Book Read Free

Capricious

Page 6

by Gabrielle Prendergast


  And where is my Chapstick?

  I sit with David

  Although he’s with his football friends

  Who look at me like I have snakes for hair.

  So, Ella, still doing photography?

  One of them says

  Dude, shut up, David says.

  But I sweetly ask the friend

  If he’d like to pose for a new piece

  Called “Virgin Penises.”

  Don’t qualify. But you could include David.

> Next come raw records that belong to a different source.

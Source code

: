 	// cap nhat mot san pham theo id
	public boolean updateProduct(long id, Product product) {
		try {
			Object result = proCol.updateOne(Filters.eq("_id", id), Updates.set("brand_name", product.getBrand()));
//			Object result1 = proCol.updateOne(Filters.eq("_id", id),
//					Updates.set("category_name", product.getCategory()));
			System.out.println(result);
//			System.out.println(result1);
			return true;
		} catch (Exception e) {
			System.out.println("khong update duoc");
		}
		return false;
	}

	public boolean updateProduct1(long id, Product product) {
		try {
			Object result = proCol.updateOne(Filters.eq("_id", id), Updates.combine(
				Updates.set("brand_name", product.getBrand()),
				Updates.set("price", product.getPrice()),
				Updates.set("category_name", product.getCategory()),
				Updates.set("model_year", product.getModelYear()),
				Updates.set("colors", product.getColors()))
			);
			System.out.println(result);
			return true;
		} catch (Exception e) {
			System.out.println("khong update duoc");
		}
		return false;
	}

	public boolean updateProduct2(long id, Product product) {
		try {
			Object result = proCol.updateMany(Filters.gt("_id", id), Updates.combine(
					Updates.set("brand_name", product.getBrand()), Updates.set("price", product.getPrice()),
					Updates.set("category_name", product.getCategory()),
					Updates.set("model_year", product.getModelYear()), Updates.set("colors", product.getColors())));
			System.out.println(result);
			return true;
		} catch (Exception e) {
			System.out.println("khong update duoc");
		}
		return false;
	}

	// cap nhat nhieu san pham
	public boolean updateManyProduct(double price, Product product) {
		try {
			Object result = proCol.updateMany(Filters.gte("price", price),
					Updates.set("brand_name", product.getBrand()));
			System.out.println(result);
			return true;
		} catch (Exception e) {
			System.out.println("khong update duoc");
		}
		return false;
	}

  Oh my god. You’re such a dick, David says

  As his friends snicker into their smoothies.

  Then I long to take David’s hand

  In front of everyone, even Samir

  But instead I put both hands on my lap.

  I hear you’re doing the car wash, says the friend

  Isn’t a bikini a little overdressed for you?

  David tenses but I shake my head.

  It’s not my style to have a boy fight for my honor

  That’s from songs and movies and trashy books

  And I could probably eviscerate this douche nozzle

  But I actually feel sorry for him

  Because I’m pretty sure he’s jealous

  Of all that David has.

  BROWN-PAPER PACKAGE

  It arrives wrapped in plain brown paper

  As though a vintage bikini is something

  Kinky

  Unseemly

  Forbidden

  I suppose for some people, maybe it is.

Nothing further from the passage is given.